Why are string literals l-value while all other literals are r-value?

Alok Save picture Alok Save · Apr 4, 2012 · Viewed 7.3k times · Source

C++03 5.1 Primary expressions §2 says:

A literal is a primary expression. Its type depends on its form (2.13). A string literal is an lvalue; all other literals are rvalues.

Similarly, C99 6.5.1 §4 says:

A string literal is a primary expression. It is an lvalue with type as detailed in 6.4.5.

What is the rationale behind this?

As I understand, string literals are objects, while all other literals are not. And an l-value always refers to an object.

But the question then is why are string literals objects while all other literals are not? This rationale seems to me more like an egg or chicken problem.

I understand the answer to this may be related to hardware architecture rather than C/C++ as programming languages, nevertheless I would like to hear the same.

Answer

A string literal is a literal with array type, and in C there is no way for an array type to exist in an expression except as an lvalue.
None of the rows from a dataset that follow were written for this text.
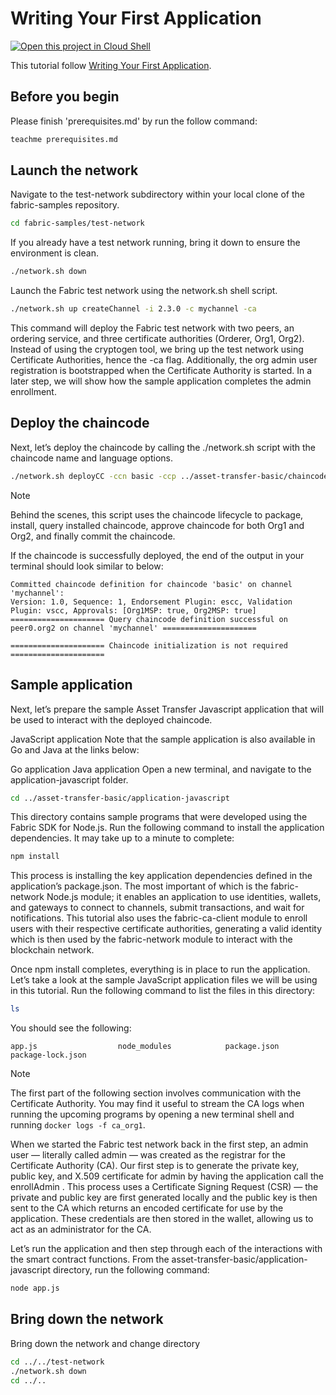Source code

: # Writing Your First Application
[![Open this project in Cloud
Shell](http://gstatic.com/cloudssh/images/open-btn.png)](https://console.cloud.google.com/cloudshell/open?git_repo=https://github.com/incubate-co-th/fabric-course.git&page=editor&tutorial=first_app.md)


This tutorial follow [Writing Your First Application](https://hyperledger-fabric.readthedocs.io/en/release-2.3/write_first_app.html).

## Before you begin

Please finish 'prerequisites.md' by run the follow command:
```bash
teachme prerequisites.md
```

## Launch the network

Navigate to the test-network subdirectory within your local clone of the fabric-samples repository.
```bash
cd fabric-samples/test-network
```

If you already have a test network running, bring it down to ensure the environment is clean.
```bash
./network.sh down
```

Launch the Fabric test network using the network.sh shell script.

```bash
./network.sh up createChannel -i 2.3.0 -c mychannel -ca
```

This command will deploy the Fabric test network with two peers, an ordering service, and three certificate authorities (Orderer, Org1, Org2). Instead of using the cryptogen tool, we bring up the test network using Certificate Authorities, hence the -ca flag. Additionally, the org admin user registration is bootstrapped when the Certificate Authority is started. In a later step, we will show how the sample application completes the admin enrollment.

## Deploy the chaincode

Next, let’s deploy the chaincode by calling the ./network.sh script with the chaincode name and language options.
```bash
./network.sh deployCC -ccn basic -ccp ../asset-transfer-basic/chaincode-javascript/ -ccl javascript
```
Note

Behind the scenes, this script uses the chaincode lifecycle to package, install, query installed chaincode, approve chaincode for both Org1 and Org2, and finally commit the chaincode.

If the chaincode is successfully deployed, the end of the output in your terminal should look similar to below:
```
Committed chaincode definition for chaincode 'basic' on channel 'mychannel':
Version: 1.0, Sequence: 1, Endorsement Plugin: escc, Validation Plugin: vscc, Approvals: [Org1MSP: true, Org2MSP: true]
===================== Query chaincode definition successful on peer0.org2 on channel 'mychannel' =====================

===================== Chaincode initialization is not required =====================
```

## Sample application
Next, let’s prepare the sample Asset Transfer Javascript application that will be used to interact with the deployed chaincode.

JavaScript application
Note that the sample application is also available in Go and Java at the links below:

Go application
Java application
Open a new terminal, and navigate to the application-javascript folder.

```bash
cd ../asset-transfer-basic/application-javascript
```
This directory contains sample programs that were developed using the Fabric SDK for Node.js. Run the following command to install the application dependencies. It may take up to a minute to complete:

```bash
npm install
```

This process is installing the key application dependencies defined in the application’s package.json. The most important of which is the fabric-network Node.js module; it enables an application to use identities, wallets, and gateways to connect to channels, submit transactions, and wait for notifications. This tutorial also uses the fabric-ca-client module to enroll users with their respective certificate authorities, generating a valid identity which is then used by the fabric-network module to interact with the blockchain network.

Once npm install completes, everything is in place to run the application. Let’s take a look at the sample JavaScript application files we will be using in this tutorial. Run the following command to list the files in this directory:
```bash
ls
```
You should see the following:
```
app.js                  node_modules            package.json       package-lock.json
```
Note

The first part of the following section involves communication with the Certificate Authority. You may find it useful to stream the CA logs when running the upcoming programs by opening a new terminal shell and running `docker logs -f ca_org1`.

When we started the Fabric test network back in the first step, an admin user — literally called admin — was created as the registrar for the Certificate Authority (CA). Our first step is to generate the private key, public key, and X.509 certificate for admin by having the application call the enrollAdmin . This process uses a Certificate Signing Request (CSR) — the private and public key are first generated locally and the public key is then sent to the CA which returns an encoded certificate for use by the application. These credentials are then stored in the wallet, allowing us to act as an administrator for the CA.

Let’s run the application and then step through each of the interactions with the smart contract functions. From the asset-transfer-basic/application-javascript directory, run the following command:
```bash
node app.js
```

## Bring down the network

Bring down the network and change directory
```bash
cd ../../test-network
./network.sh down
cd ../..
```
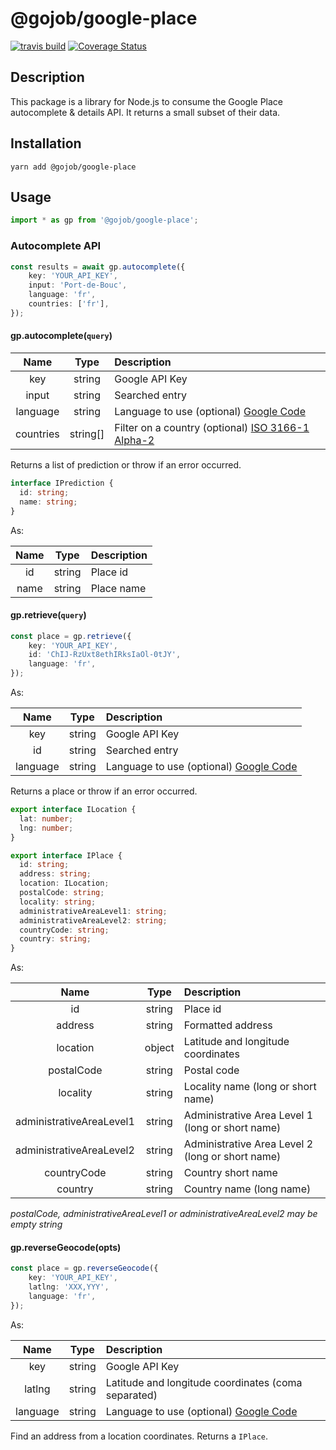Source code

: # @gojob/google-place

[![travis build](https://img.shields.io/travis/gojob-1337/node-google-place.svg)](https://travis-ci.org/gojob-1337/node-google-place)
[![Coverage Status](https://coveralls.io/repos/github/gojob-1337/node-google-place/badge.svg?branch=master)](https://coveralls.io/github/gojob-1337/node-google-place?branch=master)

## Description

This package is a library for Node.js to consume the Google Place autocomplete & details API.
It returns a small subset of their data.

## Installation

```
yarn add @gojob/google-place
```

## Usage

```typescript
import * as gp from '@gojob/google-place';
```

### Autocomplete API

```typescript
const results = await gp.autocomplete({
    key: 'YOUR_API_KEY',
    input: 'Port-de-Bouc',
    language: 'fr',
    countries: ['fr'],
});
```


#### gp.autocomplete(`query`)

|   Name   |  Type  |                                         Description                                                    |
|:--------:|:------:|:-------------------------------------------------------------------------------------------------------|
| key      | string | Google API Key                                                                                         |
| input    | string | Searched entry                                                                                         |
| language | string | Language to use (optional) [Google Code](https://developers.google.com/maps/faq?hl=fr#languagesupport) |
| countries  | string[] | Filter on a country (optional) [ISO 3166-1 Alpha-2](https://en.wikipedia.org/wiki/ISO_3166-1_alpha-2) |


Returns a list of prediction or throw if an error occurred.

```typescript
interface IPrediction {
  id: string;
  name: string;
}
```

As:

| Name |  Type  | Description |
|:----:|:------:|:------------|
| id   | string | Place id    |
| name | string | Place name  |


#### gp.retrieve(`query`)

```typescript
const place = gp.retrieve({
    key: 'YOUR_API_KEY',
    id: 'ChIJ-RzUxt8ethIRksIaOl-0tJY',
    language: 'fr',
});
```

As:

|   Name   |  Type  |                                         Description                                                    |
|:--------:|:------:|:-------------------------------------------------------------------------------------------------------|
| key      | string | Google API Key                                                                                         |
| id       | string | Searched entry                                                                                         |
| language | string | Language to use (optional) [Google Code](https://developers.google.com/maps/faq?hl=fr#languagesupport) |


Returns a place or throw if an error occurred.


```typescript
export interface ILocation {
  lat: number;
  lng: number;
}

export interface IPlace {
  id: string;
  address: string;
  location: ILocation;
  postalCode: string;
  locality: string;
  administrativeAreaLevel1: string;
  administrativeAreaLevel2: string;
  countryCode: string;
  country: string;
}
```

As:

|     Name                 |  Type  |             Description                          |
|:------------------------:|:------:|:-------------------------------------------------|
| id                       | string | Place id                                         |
| address                  | string | Formatted address                                |
| location                 | object | Latitude and longitude coordinates               |
| postalCode               | string | Postal code                                      |
| locality                 | string | Locality name (long or short name)               |
| administrativeAreaLevel1 | string | Administrative Area Level 1 (long or short name) |
| administrativeAreaLevel2 | string | Administrative Area Level 2 (long or short name) |
| countryCode              | string | Country short name                               |
| country                  | string | Country name (long name)                         |


_postalCode, administrativeAreaLevel1 or administrativeAreaLevel2 may be empty string_

#### gp.reverseGeocode(opts)

```typescript
const place = gp.reverseGeocode({
    key: 'YOUR_API_KEY',
    latlng: 'XXX,YYY',
    language: 'fr',
});
```

As:

|   Name   |  Type  |                                         Description                                                    |
|:--------:|:------:|:-------------------------------------------------------------------------------------------------------|
| key      | string | Google API Key                                                                                         |
| latlng   | string | Latitude and longitude coordinates (coma separated)                                                    |
| language | string | Language to use (optional) [Google Code](https://developers.google.com/maps/faq?hl=fr#languagesupport) |

Find an address from a location coordinates. Returns a `IPlace`.
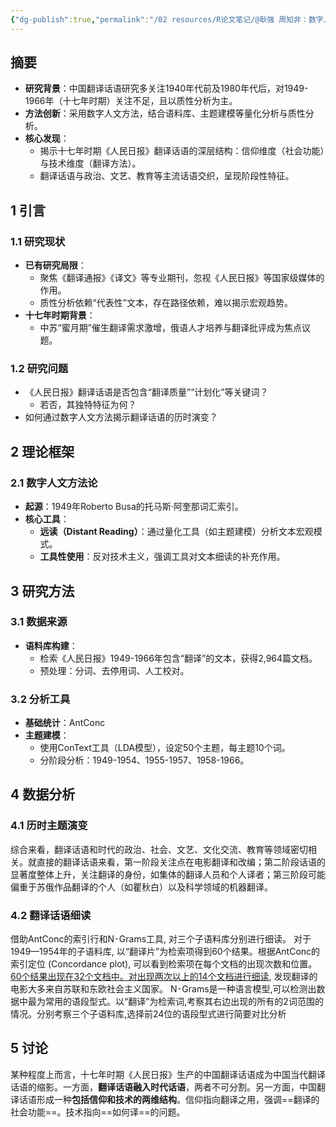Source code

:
 ```yaml
---
{"dg-publish":true,"permalink":"/02 resources/R论文笔记/@耿强 周知非：数字人文视域下《人民日报》(1949—1966) 生产的中国翻译话语研究/","tags":["数字人文"],"created":"2025-03-31T15:04:25.940+08:00","updated":"2025-08-22T13:44:53.134+08:00"}
---
```



## 摘要
- **研究背景**：中国翻译话语研究多关注1940年代前及1980年代后，对1949-1966年（十七年时期）关注不足，且以质性分析为主。
- **方法创新**：采用数字人文方法，结合语料库、主题建模等量化分析与质性分析。
- **核心发现**：
  - 揭示十七年时期《人民日报》翻译话语的深层结构：信仰维度（社会功能）与技术维度（翻译方法）。
  - 翻译话语与政治、文艺、教育等主流话语交织，呈现阶段性特征。

## 1 引言
### 1.1 研究现状
- **已有研究局限**：
  - 聚焦《翻译通报》《译文》等专业期刊，忽视《人民日报》等国家级媒体的作用。
  - 质性分析依赖“代表性”文本，存在路径依赖，难以揭示宏观趋势。
- **十七年时期背景**：
  - 中苏“蜜月期”催生翻译需求激增，俄语人才培养与翻译批评成为焦点议题。

### 1.2 研究问题
- 《人民日报》翻译话语是否包含“翻译质量”“计划化”等关键词？
  - 若否，其独特特征为何？
- 如何通过数字人文方法揭示翻译话语的历时演变？

## 2 理论框架
### 2.1 数字人文方法论
- **起源**：1949年Roberto Busa的托马斯·阿奎那词汇索引。
- **核心工具**：
  - **远读（Distant Reading）**：通过量化工具（如主题建模）分析文本宏观模式。
  - **工具性使用**：反对技术主义，强调工具对文本细读的补充作用。

## 3 研究方法
### 3.1 数据来源
- **语料库构建**：
  - 检索《人民日报》1949-1966年包含“翻译”的文本，获得2,964篇文档。
  - 预处理：分词、去停用词、人工校对。

### 3.2 分析工具
- **基础统计**：AntConc
- **主题建模**：
  - 使用ConText工具（LDA模型），设定50个主题，每主题10个词。
  - 分阶段分析：1949-1954、1955-1957、1958-1966。

## 4 数据分析
### 4.1 历时主题演变
综合来看，翻译话语和时代的政治、社会、文艺、文化交流、教育等领域密切相关。就直接的翻译话语来看，第一阶段关注点在电影翻译和改编；第二阶段话语的显著度整体上升，关注翻译的身份，如集体的翻译人员和个人译者；第三阶段可能偏重于苏俄作品翻译的个人（如瞿秋白）以及科学领域的机器翻译。
### 4.2 翻译话语细读
借助AntConc的索引行和N⁃Grams工具, 对三个子语料库分别进行细读。
对于1949—1954年的子语料库, 以“翻译片”为检索项得到60个结果。根据AntConc的索引定位 (Concordance plot), 可以看到检索项在每个文档的出现次数和位置。<u>60个结果出现在32个文档中。对出现两次以上的14个文档进行细读</u>, 发现翻译的电影大多来自苏联和东欧社会主义国家。
N⁃Grams是一种语言模型,可以检测出数据中最为常用的语段型式。以“翻译”为检索词,考察其右边出现的所有的2词范围的情况。分别考察三个子语料库,选择前24位的语段型式进行简要对比分析


## 5 讨论
某种程度上而言，十七年时期《人民日报》生产的中国翻译话语成为中国当代翻译话语的缩影。一方面，**翻译话语融入时代话语**，两者不可分割。另一方面，中国翻译话语形成一种**包括信仰和技术的两维结构**。信仰指向翻译之用，强调==翻译的社会功能==。技术指向==如何译==的问题。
String literals could have been specified to have pointer type (rather than array type that usually decays to a pointer) pointing to the string "contents", but this would make them rather less useful; in particular, the sizeof operator could not be applied to them.

Note that C99 introduced compound literals, which are also lvalues, so having a literal be an lvalue is no longer a special exception; it's closer to being the norm.